Abstract 30P
Background
Neuroendocrine tumors (NETs) display relatively slow growth and heterogeneous treatment responses. Recent advances in systemic and locoregional therapies have shown efficacy in delaying progression. Imaging, while crucial for follow-up, faces challenges with conventional evaluation criteria (RECIST), criticized for variability in target lesion selection and measurements. AI-enabled automated segmentations may provide a time-efficient, accurate, and reproducible method for treatment response monitoring.
Methods
Two AI segmentation models were trained to delineate liver metastases in NET patients, following an iterative training-radiologist correction scheme: a portal venous phase (PVP) model (trained on 65 scans) and an arterial phase (AP) model (trained on 36 scans).

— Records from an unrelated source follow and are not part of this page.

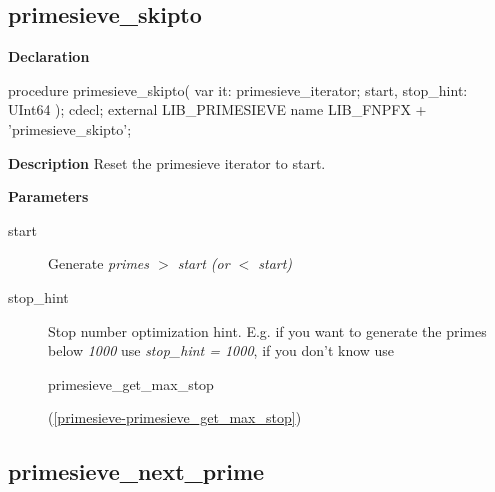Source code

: \documentclass{report}
\newif\ifpdf
\begin{document}
\subsection*{primesieve{\_}skipto}
\fi
\label{primesieve-primesieve_skipto}
\begin{list}{}{
\setlength{\itemindent}{0cm}
\setlength{\listparindent}{0cm}
\setlength{\leftmargin}{\evensidemargin}
\addtolength{\leftmargin}{\tmplength}
\settowidth{\labelsep}{X}
\addtolength{\leftmargin}{\labelsep}
\setlength{\labelwidth}{\tmplength}
}
\item[\textbf{Declaration}\hfill]
\ifpdf
\begin{flushleft}
\fi
\begin{ttfamily}
procedure primesieve{\_}skipto( var it: primesieve{\_}iterator; start, stop{\_}hint: UInt64 ); cdecl; external LIB{\_}PRIMESIEVE name LIB{\_}FNPFX + 'primesieve{\_}skipto';\end{ttfamily}

\ifpdf
\end{flushleft}
\fi

\par
\item[\textbf{Description}]
Reset the primesieve iterator to start.



\par
\item[\textbf{Parameters}]
\begin{description}
\item[start] Generate \textit{primes {$>$} start (or {$<$} start)}
\item[stop{\_}hint] Stop number optimization hint. E.g. if you want to generate the primes below \textit{1000} use \textit{stop{\_}hint = 1000}, if you don't know use \begin{ttfamily}primesieve{\_}get{\_}max{\_}stop\end{ttfamily}(\ref{primesieve-primesieve_get_max_stop})
\end{description}


\end{list}
\ifpdf
\subsection*{\large{\textbf{primesieve{\_}next{\_}prime}}\normalsize\hspace{1ex}\hrulefill}
\else
\end{document}
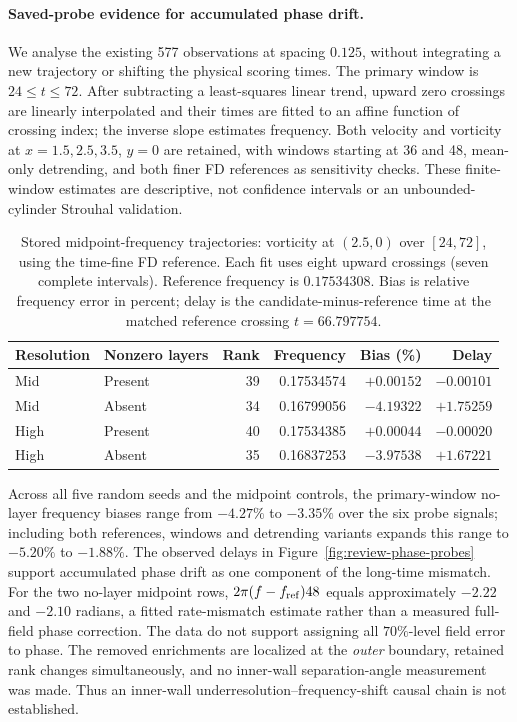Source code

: \paragraph{Saved-probe evidence for accumulated phase drift.}
We analyse the existing 577 observations at spacing $0.125$, without integrating a new trajectory or shifting the physical scoring times. The primary window is $24\leq t\leq72$. After subtracting a least-squares linear trend, upward zero crossings are linearly interpolated and their times are fitted to an affine function of crossing index; the inverse slope estimates frequency. Both velocity and vorticity at $x=1.5,2.5,3.5$, $y=0$ are retained, with windows starting at 36 and 48, mean-only detrending, and both finer FD references as sensitivity checks. These finite-window estimates are descriptive, not confidence intervals or an unbounded-cylinder Strouhal validation.

\begin{table}[htbp]
\centering\small
\caption{Stored midpoint-frequency trajectories: vorticity at $(2.5,0)$ over $[24,72]$, using the time-fine FD reference. Each fit uses eight upward crossings (seven complete intervals). Reference frequency is $0.17534308$. Bias is relative frequency error in percent; delay is the candidate-minus-reference time at the matched reference crossing $t=66.797754$.}
\label{tab:review-phase-probes}
\begin{tabular}{llrrrr}
\toprule
Resolution & Nonzero layers & Rank & Frequency & Bias (\%) & Delay\\
\midrule
Mid & Present & 39 & 0.17534574 & $+0.00152$ & $-0.00101$\\
Mid & Absent & 34 & 0.16799056 & $-4.19322$ & $+1.75259$\\
High & Present & 40 & 0.17534385 & $+0.00044$ & $-0.00020$\\
High & Absent & 35 & 0.16837253 & $-3.97538$ & $+1.67221$\\
\bottomrule
\end{tabular}
\end{table}

Across all five random seeds and the midpoint controls, the primary-window no-layer frequency biases range from $-4.27\%$ to $-3.35\%$ over the six probe signals; including both references, windows and detrending variants expands this range to $-5.20\%$ to $-1.88\%$. The observed delays in Figure~\ref{fig:review-phase-probes} support accumulated phase drift as one component of the long-time mismatch. For the two no-layer midpoint rows, $2\pi(f-f_{\rm ref})48$ equals approximately $-2.22$ and $-2.10$ radians, a fitted rate-mismatch estimate rather than a measured full-field phase correction. The data do not support assigning all $70\%$-level field error to phase. The removed enrichments are localized at the \emph{outer} boundary, retained rank changes simultaneously, and no inner-wall separation-angle measurement was made. Thus an inner-wall underresolution--frequency-shift causal chain is not established.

AP model was trained in three different settings. The training dataset was from a previously published study. External validation involved testing the final models on an independent dataset with follow-up data from three exemplary patients with long follow-ups. The evaluation utilized the Dice Correlation Coefficient Score (DSC) quantifying the overlap between predicted and ground truth, coefficient of determination (r2).
Results
PVP model DSCs were 66%, 77%, and 93% for each patient, respectively. Correlation between AI volume and radiologist volume was high per lesion (r2=0.93), and total tumor burden (r2=0.79). The three settings used for the AP models showed similar results in terms of median DSC (87%, 88%, 91%). Both PVP and AP models exhibited variability in DSC due to lesion density and enhancement differences and heterogeneity, with PVP excelling in identifying the hypodense lesions and AP performing better in hyperdense lesions. Differences were observed between RECIST and AI-volume trends in a preliminary comparison.
Conclusions
This pilot study shows promising preliminary results for the creation of response criteria based on AI-quantified volumetry in NET tumors, with the algorithm being able to reproduce the results of experienced radiologists. Future outlook includes extension of the study cohort and formal comparison with RECIST 1.1.
Clinical trial identification
Editorial acknowledgement
Legal entity responsible for the study
The authors.
Funding
Has not received any funding.
Disclosure
All authors have declared no conflicts of interest.